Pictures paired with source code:
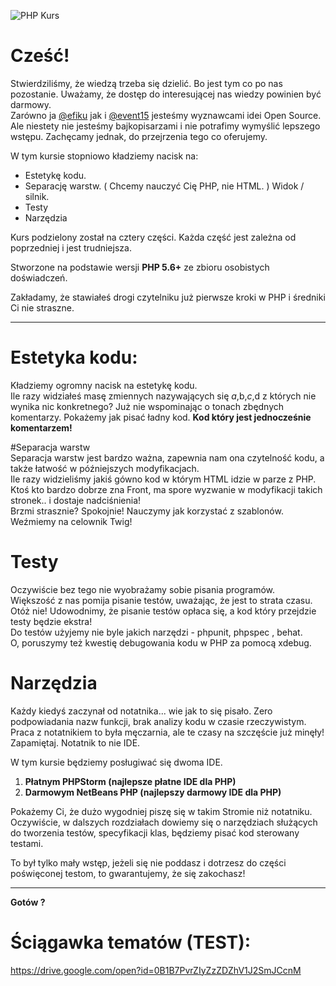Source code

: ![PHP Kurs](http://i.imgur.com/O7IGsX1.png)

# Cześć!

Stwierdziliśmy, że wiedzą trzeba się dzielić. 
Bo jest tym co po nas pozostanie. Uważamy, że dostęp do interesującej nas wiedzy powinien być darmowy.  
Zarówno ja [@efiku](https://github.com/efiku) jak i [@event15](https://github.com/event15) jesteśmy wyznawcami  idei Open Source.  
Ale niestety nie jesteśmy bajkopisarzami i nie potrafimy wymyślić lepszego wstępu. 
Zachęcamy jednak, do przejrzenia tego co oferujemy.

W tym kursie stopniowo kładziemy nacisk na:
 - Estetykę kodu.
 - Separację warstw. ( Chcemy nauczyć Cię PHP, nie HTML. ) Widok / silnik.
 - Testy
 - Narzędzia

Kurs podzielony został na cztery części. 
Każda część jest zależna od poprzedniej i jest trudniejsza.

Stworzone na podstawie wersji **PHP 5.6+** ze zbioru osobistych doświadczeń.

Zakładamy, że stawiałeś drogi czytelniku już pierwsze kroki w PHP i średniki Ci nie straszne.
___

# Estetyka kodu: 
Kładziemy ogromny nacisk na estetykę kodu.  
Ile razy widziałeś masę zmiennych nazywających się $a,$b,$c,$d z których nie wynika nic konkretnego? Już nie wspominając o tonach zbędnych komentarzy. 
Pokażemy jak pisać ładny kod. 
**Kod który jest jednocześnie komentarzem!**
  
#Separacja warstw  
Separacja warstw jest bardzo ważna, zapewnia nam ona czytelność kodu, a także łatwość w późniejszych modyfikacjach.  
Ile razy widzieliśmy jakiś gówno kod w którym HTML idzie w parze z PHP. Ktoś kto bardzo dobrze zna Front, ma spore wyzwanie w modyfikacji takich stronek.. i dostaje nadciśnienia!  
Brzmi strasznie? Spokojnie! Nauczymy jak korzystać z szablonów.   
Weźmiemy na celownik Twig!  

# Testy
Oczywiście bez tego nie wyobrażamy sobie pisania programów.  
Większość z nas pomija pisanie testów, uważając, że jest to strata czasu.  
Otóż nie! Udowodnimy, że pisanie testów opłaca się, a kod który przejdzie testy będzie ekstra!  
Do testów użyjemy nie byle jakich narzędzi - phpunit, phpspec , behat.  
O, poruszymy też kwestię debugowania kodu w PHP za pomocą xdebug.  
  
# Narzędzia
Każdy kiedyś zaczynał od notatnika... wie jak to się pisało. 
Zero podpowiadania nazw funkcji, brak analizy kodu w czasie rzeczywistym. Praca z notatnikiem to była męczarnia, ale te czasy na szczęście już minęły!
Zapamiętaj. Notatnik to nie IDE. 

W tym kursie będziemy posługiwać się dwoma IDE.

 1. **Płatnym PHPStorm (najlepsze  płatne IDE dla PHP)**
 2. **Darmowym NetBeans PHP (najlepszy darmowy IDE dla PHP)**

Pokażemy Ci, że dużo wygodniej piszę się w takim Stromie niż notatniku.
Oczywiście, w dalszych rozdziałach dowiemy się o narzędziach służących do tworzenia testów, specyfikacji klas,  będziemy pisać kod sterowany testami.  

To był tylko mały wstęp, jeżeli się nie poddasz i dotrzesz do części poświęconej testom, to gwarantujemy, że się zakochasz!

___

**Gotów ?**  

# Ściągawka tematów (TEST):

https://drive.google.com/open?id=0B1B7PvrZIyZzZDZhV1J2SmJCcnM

## WHAT NEEDS TO BE DONE
What lines above contain the word "HTML"? Return each such line.

## RESPONSE
 - Separację warstw. ( Chcemy nauczyć Cię PHP, nie HTML. ) Widok / silnik.
Ile razy widzieliśmy jakiś gówno kod w którym HTML idzie w parze z PHP. Ktoś kto bardzo dobrze zna Front, ma spore wyzwanie w modyfikacji takich stronek.. i dostaje nadciśnienia!  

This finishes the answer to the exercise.